### Required action
Your job with the data below is to output exactly the lines from the one holding "- **Top Sidebar Ad**: Above chat rooms list" down to the one holding "AdSense client ID", both included, and no others.

### Record set

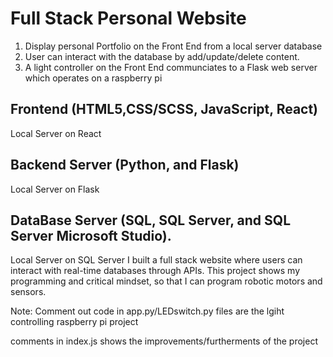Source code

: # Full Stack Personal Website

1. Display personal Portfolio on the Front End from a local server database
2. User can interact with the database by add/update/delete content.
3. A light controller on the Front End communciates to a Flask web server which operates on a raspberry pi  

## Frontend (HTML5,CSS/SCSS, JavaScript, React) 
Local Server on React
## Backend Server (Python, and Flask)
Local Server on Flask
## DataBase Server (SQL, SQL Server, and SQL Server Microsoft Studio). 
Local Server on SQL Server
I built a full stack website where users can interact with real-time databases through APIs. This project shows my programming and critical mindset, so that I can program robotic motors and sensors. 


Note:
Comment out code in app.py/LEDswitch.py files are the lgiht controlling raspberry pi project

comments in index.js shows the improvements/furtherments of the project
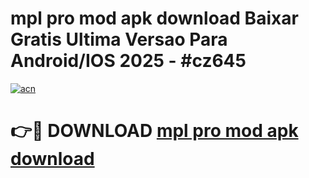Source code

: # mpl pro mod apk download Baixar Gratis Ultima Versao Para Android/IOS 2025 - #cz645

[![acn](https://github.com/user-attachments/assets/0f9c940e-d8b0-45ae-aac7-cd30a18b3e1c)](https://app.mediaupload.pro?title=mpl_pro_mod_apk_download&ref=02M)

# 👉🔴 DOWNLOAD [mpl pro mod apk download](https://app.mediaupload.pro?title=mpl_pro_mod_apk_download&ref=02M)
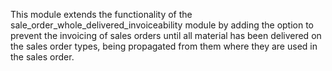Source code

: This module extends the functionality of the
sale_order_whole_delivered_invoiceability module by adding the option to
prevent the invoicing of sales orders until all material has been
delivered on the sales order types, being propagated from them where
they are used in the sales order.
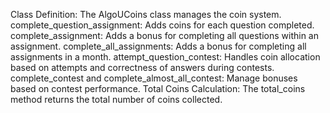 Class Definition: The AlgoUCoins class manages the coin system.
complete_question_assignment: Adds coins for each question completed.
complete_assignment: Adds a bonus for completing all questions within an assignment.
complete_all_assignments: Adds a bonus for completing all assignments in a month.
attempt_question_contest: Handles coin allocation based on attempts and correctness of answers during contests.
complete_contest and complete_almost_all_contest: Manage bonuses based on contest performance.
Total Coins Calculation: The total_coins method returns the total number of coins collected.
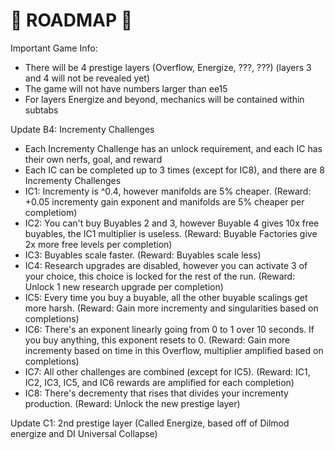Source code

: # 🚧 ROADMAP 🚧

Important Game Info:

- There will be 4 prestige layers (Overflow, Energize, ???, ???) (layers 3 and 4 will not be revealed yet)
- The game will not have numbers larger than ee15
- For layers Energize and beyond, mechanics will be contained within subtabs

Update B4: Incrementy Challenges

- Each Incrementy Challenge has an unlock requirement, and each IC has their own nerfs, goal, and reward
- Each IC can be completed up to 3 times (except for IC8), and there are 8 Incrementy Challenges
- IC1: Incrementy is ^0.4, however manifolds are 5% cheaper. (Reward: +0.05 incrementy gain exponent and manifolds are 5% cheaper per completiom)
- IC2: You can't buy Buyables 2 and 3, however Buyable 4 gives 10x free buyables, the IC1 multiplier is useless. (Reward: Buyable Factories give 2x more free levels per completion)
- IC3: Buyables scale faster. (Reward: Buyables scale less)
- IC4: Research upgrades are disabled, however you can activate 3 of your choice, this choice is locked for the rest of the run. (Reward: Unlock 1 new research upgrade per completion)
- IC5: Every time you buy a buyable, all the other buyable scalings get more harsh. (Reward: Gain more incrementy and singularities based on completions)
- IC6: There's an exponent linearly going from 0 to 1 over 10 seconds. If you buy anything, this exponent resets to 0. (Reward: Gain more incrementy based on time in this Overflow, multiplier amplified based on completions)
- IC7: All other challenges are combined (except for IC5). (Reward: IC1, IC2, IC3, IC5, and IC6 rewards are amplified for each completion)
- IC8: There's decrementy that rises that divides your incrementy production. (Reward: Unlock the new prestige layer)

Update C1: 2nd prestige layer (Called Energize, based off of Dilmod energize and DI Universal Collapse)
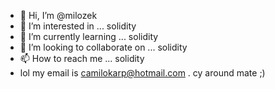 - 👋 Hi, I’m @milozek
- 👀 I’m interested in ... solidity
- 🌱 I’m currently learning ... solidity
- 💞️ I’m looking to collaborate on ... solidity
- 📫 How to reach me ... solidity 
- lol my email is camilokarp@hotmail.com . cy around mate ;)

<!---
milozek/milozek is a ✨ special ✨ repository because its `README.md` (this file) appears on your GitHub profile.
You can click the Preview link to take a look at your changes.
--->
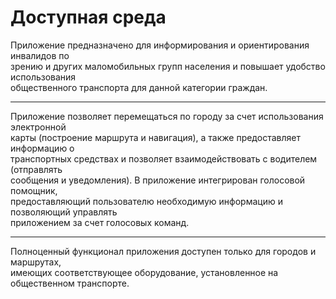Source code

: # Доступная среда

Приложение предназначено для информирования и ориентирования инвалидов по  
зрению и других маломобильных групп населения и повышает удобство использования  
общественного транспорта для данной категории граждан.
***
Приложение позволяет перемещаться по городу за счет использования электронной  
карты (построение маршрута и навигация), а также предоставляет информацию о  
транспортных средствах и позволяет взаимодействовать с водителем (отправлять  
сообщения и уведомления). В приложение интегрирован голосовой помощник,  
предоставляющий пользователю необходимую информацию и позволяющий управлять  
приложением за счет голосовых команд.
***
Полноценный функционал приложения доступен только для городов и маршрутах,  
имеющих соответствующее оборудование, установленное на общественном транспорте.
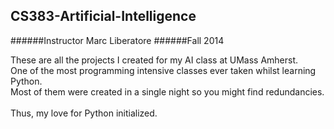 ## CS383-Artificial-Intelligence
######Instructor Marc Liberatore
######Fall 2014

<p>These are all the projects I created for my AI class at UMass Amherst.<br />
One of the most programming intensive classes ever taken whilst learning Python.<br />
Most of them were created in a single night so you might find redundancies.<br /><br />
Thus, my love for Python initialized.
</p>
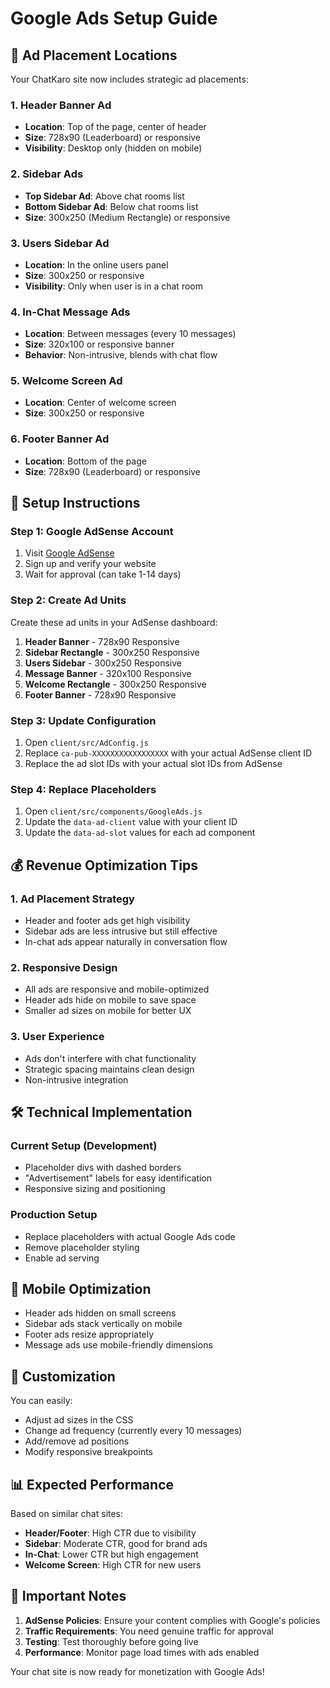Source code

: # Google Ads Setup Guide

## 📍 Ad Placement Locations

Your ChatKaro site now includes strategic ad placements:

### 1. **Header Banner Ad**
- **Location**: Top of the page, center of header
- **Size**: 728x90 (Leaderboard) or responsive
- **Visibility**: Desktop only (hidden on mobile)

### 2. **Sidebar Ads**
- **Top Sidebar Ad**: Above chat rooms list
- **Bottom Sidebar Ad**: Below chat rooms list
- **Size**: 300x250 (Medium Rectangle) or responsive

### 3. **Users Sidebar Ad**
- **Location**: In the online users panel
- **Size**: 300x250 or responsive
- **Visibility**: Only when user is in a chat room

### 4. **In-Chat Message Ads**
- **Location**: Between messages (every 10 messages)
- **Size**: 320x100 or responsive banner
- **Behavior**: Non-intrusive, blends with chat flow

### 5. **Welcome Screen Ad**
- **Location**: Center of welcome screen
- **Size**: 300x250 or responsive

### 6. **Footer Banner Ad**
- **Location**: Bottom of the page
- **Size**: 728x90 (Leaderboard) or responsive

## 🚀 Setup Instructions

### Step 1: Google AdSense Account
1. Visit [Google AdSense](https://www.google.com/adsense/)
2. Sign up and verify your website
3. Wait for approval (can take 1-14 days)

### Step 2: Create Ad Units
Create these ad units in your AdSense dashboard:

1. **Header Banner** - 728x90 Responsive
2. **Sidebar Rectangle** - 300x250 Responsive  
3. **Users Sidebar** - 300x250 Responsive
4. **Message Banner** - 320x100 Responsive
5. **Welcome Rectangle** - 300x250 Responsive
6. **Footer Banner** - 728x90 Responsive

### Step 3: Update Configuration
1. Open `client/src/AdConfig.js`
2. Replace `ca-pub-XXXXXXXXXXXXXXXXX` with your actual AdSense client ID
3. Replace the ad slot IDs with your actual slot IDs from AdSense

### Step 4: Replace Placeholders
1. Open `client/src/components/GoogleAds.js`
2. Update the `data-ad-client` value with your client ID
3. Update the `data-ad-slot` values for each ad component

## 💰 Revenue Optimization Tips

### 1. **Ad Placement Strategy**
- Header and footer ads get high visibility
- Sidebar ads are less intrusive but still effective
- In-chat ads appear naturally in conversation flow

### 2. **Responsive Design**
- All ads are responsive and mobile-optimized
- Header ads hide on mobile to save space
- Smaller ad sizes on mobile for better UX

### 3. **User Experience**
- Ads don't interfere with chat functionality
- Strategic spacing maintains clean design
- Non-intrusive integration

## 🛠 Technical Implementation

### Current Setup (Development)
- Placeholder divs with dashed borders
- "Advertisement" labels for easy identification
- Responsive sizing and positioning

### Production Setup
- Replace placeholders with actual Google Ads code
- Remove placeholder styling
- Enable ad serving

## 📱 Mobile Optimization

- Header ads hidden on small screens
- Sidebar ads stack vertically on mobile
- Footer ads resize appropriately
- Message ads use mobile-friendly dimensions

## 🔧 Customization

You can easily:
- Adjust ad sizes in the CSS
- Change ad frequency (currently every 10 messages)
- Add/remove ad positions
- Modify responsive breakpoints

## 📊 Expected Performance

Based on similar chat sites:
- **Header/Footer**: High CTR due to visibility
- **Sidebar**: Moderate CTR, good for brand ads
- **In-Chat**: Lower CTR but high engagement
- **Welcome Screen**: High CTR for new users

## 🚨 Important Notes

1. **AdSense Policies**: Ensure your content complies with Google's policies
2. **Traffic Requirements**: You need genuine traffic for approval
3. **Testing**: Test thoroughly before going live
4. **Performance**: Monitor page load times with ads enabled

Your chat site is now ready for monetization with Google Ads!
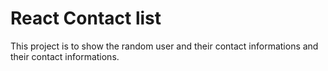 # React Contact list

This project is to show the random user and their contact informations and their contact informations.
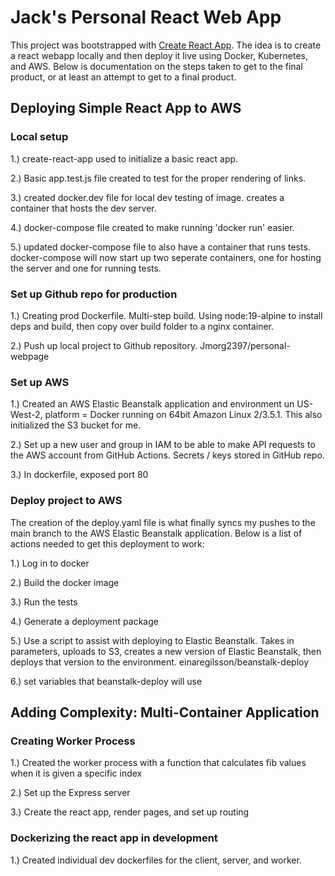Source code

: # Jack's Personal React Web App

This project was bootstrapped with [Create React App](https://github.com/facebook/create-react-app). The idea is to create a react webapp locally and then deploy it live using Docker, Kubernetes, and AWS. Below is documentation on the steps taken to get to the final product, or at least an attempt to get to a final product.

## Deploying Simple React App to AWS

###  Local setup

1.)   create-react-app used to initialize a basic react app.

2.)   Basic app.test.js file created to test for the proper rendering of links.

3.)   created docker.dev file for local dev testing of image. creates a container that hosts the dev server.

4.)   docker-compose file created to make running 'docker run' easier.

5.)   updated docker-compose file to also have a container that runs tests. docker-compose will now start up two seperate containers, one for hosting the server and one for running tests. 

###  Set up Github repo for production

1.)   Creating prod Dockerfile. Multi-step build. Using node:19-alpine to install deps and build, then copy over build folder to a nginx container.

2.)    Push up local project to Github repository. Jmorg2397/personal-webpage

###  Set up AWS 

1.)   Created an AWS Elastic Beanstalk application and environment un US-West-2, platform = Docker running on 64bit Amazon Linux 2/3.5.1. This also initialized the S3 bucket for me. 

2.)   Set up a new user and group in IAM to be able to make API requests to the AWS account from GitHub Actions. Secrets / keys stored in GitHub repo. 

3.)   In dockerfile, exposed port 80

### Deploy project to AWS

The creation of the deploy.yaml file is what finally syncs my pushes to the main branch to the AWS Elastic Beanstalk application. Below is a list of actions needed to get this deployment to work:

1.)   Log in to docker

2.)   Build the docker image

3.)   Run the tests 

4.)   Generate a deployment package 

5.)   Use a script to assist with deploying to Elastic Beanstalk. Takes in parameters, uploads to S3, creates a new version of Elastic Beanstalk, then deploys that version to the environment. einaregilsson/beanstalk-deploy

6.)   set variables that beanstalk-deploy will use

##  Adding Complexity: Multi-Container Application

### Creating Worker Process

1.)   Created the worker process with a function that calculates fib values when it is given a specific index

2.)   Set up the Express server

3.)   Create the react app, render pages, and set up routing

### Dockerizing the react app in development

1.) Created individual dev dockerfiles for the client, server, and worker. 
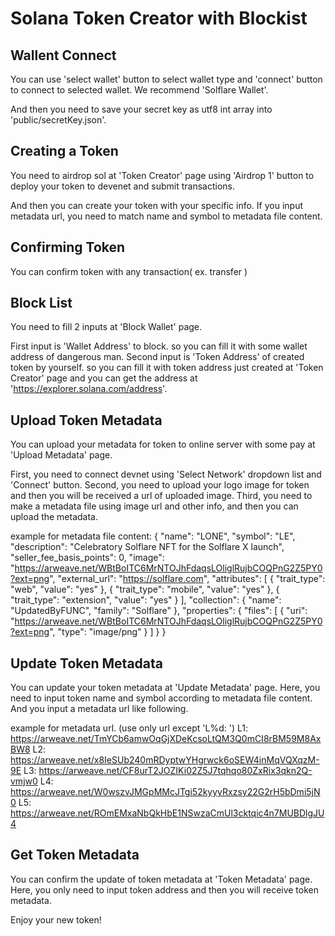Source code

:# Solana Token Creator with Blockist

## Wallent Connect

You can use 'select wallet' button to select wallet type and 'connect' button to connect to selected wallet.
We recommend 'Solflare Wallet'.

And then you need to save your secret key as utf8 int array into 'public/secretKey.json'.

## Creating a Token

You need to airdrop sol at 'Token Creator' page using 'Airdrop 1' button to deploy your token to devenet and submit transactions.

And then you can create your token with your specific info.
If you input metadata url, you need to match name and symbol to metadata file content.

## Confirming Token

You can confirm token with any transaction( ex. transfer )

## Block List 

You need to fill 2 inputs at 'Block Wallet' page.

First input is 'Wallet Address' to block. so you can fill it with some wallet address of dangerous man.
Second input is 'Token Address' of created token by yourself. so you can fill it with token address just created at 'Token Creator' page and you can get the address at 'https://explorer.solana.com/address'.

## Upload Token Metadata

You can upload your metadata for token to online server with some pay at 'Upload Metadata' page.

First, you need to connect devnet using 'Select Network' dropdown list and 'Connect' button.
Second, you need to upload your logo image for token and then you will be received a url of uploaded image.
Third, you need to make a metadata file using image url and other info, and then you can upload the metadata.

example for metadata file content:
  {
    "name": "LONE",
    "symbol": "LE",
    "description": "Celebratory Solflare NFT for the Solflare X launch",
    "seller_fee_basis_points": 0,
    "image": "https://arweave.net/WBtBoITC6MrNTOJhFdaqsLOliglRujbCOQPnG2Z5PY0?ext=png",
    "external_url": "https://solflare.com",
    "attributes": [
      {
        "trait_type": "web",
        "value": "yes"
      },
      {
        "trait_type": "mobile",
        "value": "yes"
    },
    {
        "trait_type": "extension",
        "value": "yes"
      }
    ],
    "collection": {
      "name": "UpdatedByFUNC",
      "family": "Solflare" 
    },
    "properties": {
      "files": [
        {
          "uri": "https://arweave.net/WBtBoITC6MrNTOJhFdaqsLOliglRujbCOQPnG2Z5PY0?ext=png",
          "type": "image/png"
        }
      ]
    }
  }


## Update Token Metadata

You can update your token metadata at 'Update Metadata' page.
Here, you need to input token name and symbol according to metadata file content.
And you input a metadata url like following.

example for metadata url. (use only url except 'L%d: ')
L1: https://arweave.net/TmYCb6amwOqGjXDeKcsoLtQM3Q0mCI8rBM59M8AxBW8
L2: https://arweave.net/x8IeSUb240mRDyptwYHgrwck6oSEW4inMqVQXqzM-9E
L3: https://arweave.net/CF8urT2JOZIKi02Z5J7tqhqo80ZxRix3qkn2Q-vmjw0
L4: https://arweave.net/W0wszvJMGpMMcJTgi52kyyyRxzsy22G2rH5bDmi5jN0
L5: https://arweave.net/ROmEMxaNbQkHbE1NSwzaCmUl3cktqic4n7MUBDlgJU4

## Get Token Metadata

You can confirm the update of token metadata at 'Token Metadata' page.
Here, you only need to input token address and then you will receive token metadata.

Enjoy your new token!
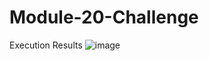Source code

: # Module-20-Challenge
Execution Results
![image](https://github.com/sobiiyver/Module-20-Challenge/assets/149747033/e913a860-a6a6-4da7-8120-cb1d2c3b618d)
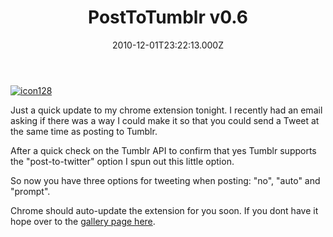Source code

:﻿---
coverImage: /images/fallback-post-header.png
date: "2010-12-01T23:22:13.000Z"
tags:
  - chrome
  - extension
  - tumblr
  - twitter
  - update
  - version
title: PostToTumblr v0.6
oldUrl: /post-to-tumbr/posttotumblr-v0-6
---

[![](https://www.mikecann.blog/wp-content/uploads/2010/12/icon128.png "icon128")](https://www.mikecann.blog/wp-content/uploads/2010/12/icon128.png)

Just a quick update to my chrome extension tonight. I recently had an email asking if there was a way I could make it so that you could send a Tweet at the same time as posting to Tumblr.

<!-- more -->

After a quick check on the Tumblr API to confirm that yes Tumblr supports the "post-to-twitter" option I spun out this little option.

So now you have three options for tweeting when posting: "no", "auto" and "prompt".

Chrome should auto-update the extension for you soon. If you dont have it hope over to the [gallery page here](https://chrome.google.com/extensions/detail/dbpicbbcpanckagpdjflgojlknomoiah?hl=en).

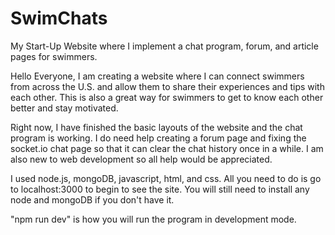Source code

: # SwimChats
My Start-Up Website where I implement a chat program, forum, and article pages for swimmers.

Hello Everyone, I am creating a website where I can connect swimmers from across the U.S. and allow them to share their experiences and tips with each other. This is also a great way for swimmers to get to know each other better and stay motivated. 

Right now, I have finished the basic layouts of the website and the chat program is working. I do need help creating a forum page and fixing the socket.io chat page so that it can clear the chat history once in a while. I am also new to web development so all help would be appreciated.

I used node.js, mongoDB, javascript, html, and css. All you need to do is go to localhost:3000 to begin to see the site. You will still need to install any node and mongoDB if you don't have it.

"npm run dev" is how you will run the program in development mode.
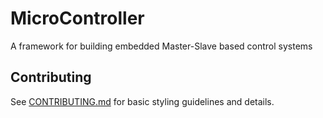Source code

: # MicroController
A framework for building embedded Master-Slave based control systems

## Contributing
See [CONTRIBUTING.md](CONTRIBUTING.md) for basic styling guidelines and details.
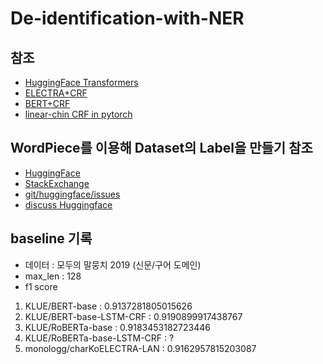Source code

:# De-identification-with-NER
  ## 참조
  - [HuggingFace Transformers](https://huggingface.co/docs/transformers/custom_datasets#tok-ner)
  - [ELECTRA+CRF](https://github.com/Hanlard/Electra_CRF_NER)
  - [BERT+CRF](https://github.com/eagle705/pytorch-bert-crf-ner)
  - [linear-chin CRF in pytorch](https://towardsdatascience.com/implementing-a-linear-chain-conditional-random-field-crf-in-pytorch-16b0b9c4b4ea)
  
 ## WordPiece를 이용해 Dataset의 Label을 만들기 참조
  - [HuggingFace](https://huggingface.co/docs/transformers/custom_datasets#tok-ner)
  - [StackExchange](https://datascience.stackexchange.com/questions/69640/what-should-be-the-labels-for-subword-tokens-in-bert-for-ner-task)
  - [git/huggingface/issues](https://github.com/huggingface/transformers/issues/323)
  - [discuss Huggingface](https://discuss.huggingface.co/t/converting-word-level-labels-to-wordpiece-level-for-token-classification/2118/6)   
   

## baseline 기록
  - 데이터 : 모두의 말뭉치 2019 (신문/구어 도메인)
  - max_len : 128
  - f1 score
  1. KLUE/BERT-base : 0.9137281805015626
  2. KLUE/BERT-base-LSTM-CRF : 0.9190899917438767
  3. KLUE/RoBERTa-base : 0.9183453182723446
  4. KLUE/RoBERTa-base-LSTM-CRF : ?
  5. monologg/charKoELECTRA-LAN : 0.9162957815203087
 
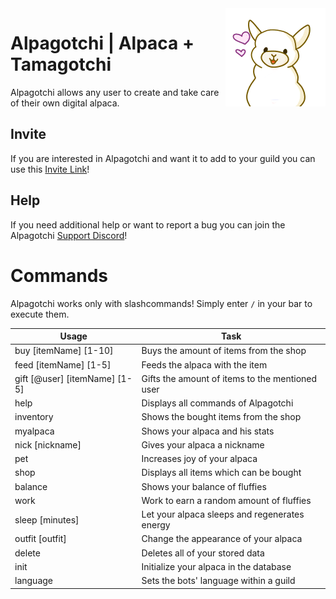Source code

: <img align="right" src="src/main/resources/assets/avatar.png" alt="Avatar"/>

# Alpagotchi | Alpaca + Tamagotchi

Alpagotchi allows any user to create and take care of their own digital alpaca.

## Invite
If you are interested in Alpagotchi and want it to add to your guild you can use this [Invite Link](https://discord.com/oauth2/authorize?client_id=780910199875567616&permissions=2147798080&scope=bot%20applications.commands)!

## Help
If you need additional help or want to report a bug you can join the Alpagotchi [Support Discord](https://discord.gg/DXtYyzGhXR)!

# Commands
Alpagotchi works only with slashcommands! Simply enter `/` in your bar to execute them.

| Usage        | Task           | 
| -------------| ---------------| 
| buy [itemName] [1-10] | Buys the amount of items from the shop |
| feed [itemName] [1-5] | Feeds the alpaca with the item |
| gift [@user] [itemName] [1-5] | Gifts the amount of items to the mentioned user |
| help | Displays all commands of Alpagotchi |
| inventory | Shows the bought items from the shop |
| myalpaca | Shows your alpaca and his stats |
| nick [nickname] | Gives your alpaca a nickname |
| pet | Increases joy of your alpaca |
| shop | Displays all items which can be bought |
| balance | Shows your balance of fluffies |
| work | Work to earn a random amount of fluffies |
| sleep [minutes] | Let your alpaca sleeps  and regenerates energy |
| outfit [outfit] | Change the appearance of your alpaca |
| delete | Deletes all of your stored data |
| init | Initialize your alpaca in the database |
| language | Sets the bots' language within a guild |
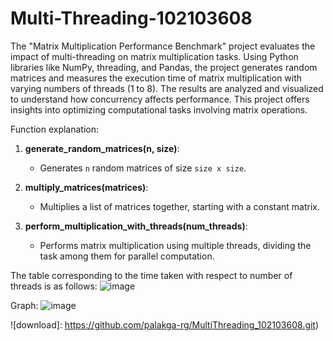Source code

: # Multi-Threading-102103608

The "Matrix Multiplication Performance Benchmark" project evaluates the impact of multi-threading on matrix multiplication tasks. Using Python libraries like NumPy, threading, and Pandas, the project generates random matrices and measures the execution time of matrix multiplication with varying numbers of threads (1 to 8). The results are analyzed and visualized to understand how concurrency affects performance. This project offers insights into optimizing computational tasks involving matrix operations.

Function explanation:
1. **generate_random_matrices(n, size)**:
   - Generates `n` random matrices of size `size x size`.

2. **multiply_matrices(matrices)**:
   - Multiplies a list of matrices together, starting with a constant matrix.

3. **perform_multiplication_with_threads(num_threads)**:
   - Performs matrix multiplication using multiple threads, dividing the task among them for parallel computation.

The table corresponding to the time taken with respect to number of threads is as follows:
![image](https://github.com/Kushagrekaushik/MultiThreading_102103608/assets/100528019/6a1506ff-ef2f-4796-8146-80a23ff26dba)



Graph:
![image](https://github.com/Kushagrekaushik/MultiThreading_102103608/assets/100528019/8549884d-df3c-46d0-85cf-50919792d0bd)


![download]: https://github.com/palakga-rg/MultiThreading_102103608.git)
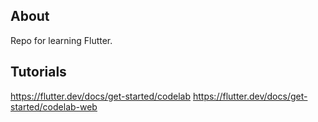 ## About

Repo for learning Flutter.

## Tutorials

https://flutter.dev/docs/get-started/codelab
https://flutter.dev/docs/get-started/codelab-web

### Response area
- **Top Sidebar Ad**: Above chat rooms list
- **Bottom Sidebar Ad**: Below chat rooms list
- **Size**: 300x250 (Medium Rectangle) or responsive

### 3. **Users Sidebar Ad**
- **Location**: In the online users panel
- **Size**: 300x250 or responsive
- **Visibility**: Only when user is in a chat room

### 4. **In-Chat Message Ads**
- **Location**: Between messages (every 10 messages)
- **Size**: 320x100 or responsive banner
- **Behavior**: Non-intrusive, blends with chat flow

### 5. **Welcome Screen Ad**
- **Location**: Center of welcome screen
- **Size**: 300x250 or responsive

### 6. **Footer Banner Ad**
- **Location**: Bottom of the page
- **Size**: 728x90 (Leaderboard) or responsive

## 🚀 Setup Instructions

### Step 1: Google AdSense Account
1. Visit [Google AdSense](https://www.google.com/adsense/)
2. Sign up and verify your website
3. Wait for approval (can take 1-14 days)

### Step 2: Create Ad Units
Create these ad units in your AdSense dashboard:

1. **Header Banner** - 728x90 Responsive
2. **Sidebar Rectangle** - 300x250 Responsive  
3. **Users Sidebar** - 300x250 Responsive
4. **Message Banner** - 320x100 Responsive
5. **Welcome Rectangle** - 300x250 Responsive
6. **Footer Banner** - 728x90 Responsive

### Step 3: Update Configuration
1. Open `client/src/AdConfig.js`
2. Replace `ca-pub-XXXXXXXXXXXXXXXXX` with your actual AdSense client ID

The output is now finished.